Posted by Newsletter Reprint on July 7, 2012
This came over the wire from Assemblyman Don Wagner’s office on Thursday…
Is High Speed Rail More of a Budget Priority Than Education?
On June 15th, the Legislature adopted the 2012-13 budget (AB 1464). Amendments to the budget bill (AB 1497) and the education budget trailer bill (SB 1016), the bill that implements the education policy changes needed to make the budget work, were adopted on June 27th.
As the Legislature prepares to cast votes on a high speed rail plan that could cost taxpayers as much as $68 billion, there are serious questions about whether high speed rail is more of a priority in the majority vote budget than education.
While there was plenty of rhetoric about how education was a priority for the majority party, the California Budget Fact Check found:
- Despite an $8.5 billion tax increase proposal, Proposition 98 would benefit by only $2.9 billion of the new money in 2012-13. Because the new money is, for the most part, used to buy down ongoing K-14 budgetary deferrals and backfill prior-year one-time savings actions, no new programmatic funding will be available for schools.
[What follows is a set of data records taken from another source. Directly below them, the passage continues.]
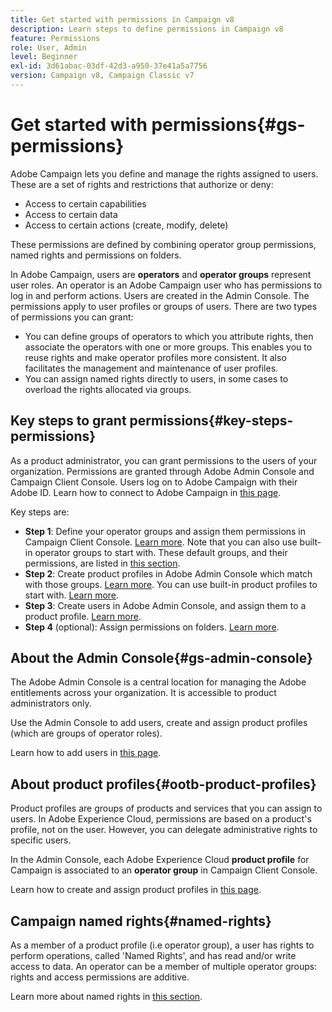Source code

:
 ```yaml
---
title: Get started with permissions in Campaign v8
description: Learn steps to define permissions in Campaign v8
feature: Permissions
role: User, Admin
level: Beginner
exl-id: 3d61abac-03df-42d3-a950-37e41a5a7756
version: Campaign v8, Campaign Classic v7
---
```

# Get started with permissions{#gs-permissions}

Adobe Campaign lets you define and manage the rights assigned to users. These are a set of rights and restrictions that authorize or deny:

* Access to certain capabilities
* Access to certain data
* Access to certain actions (create, modify, delete)

These permissions are defined by combining operator group permissions, named rights and permissions on folders.

In Adobe Campaign, users are **operators** and **operator groups** represent user roles. An operator is an Adobe Campaign user who has permissions to log in and perform actions. Users are created in the Admin Console. The permissions apply to user profiles or groups of users. There are two types of permissions you can grant:

* You can define groups of operators to which you attribute rights, then associate the operators with one or more groups. This enables you to reuse rights and make operator profiles more consistent. It also facilitates the management and maintenance of user profiles. 
* You can assign named rights directly to users, in some cases to overload the rights allocated via groups.

## Key steps to grant permissions{#key-steps-permissions}

As a product administrator, you can grant permissions to the users of your organization. Permissions are granted through Adobe Admin Console and Campaign Client Console. Users log on to Adobe Campaign with their Adobe ID. Learn how to connect to Adobe Campaign in [this page](connect.md).

Key steps are:

* **Step 1**: Define your operator groups and assign them permissions in Campaign Client Console. [Learn more](manage-permissions.md#create-product-profile).
    Note that you can also use built-in operator groups to start with. These default groups, and their permissions, are listed in [this section](manage-permissions.md#ootb-productprofiles).
* **Step 2**: Create product profiles in Adobe Admin Console which match with those groups. [Learn more](manage-permissions.md#create-product-profile).
    You can use built-in product profiles to start with. [Learn more](manage-permissions.md#ootb-productprofiles).
* **Step 3**: Create users in Adobe Admin Console, and assign them to a product profile. [Learn more](manage-permissions.md#add-users).
* **Step 4** (optional): Assign permissions on folders. [Learn more](manage-permissions.md#ootb-productprofiles).

## About the Admin Console{#gs-admin-console}

The Adobe Admin Console is a central location for managing the Adobe entitlements across your organization. It is accessible to product administrators only.

Use the Admin Console to add users, create and assign product profiles (which are groups of operator roles).

Learn how to add users in [this page](manage-permissions.md#add-users).

## About product profiles{#ootb-product-profiles}

Product profiles are groups of products and services that you can assign to users. In Adobe Experience Cloud, permissions are based on a product's profile, not on the user. However, you can delegate administrative rights to specific users.

In the Admin Console, each Adobe Experience Cloud **product profile** for Campaign is associated to an **operator group** in Campaign Client Console.

Learn how to create and assign product profiles in [this page](manage-permissions.md#create-a-product-profile).

## Campaign named rights{#named-rights}

As a member of a product profile (i.e operator group), a user has rights to perform operations, called 'Named Rights', and has read and/or write access to data. An operator can be a member of multiple operator groups: rights and access permissions are additive.

Learn more about named rights in [this section](manage-permissions.md#use-named-rights).
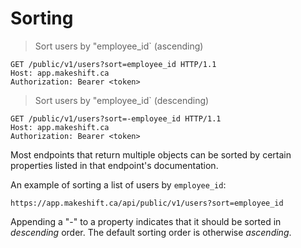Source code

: # Sorting

> Sort users by "employee_id` (ascending)

```http
GET /public/v1/users?sort=employee_id HTTP/1.1
Host: app.makeshift.ca
Authorization: Bearer <token>
```

> Sort users by "employee_id` (descending)

```http
GET /public/v1/users?sort=-employee_id HTTP/1.1
Host: app.makeshift.ca
Authorization: Bearer <token>
```

Most endpoints that return multiple objects can be sorted by certain properties listed in that endpoint's documentation.

An example of sorting a list of users by `employee_id`:

`https://app.makeshift.ca/api/public/v1/users?sort=employee_id`

Appending a "-" to a property indicates that it should be sorted in _descending_ order. The default sorting order is otherwise _ascending_.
California’s CSU and UC higher education systems will also see no programmatic funding increase in 2012-13 despite the proposed tax increase.
- The budget targets education for 99% of the education trigger cuts despite the fact that education only represents 50% of General Fund spending. Under the trigger cut proposal, schools will still take a $2.7 billion programmatic hit and a $300 million cut for community colleges. UC and CSU will take a $500 million cut.
- The majority vote budget rejected both a Legislative Analyst’s proposal and a Republican proposal to reduce or eliminate the Governor’s proposed education trigger cuts.
- The budget ignores the vast majority of the Education Coalition concerns outlined in their May position paper.
- Health and welfare is virtually untouched in the Governor’s 2012-13 trigger cuts, even though health and welfare costs will continue to grow by 18 percent over the next 3 years and represent about 30 percent of General Fund spending.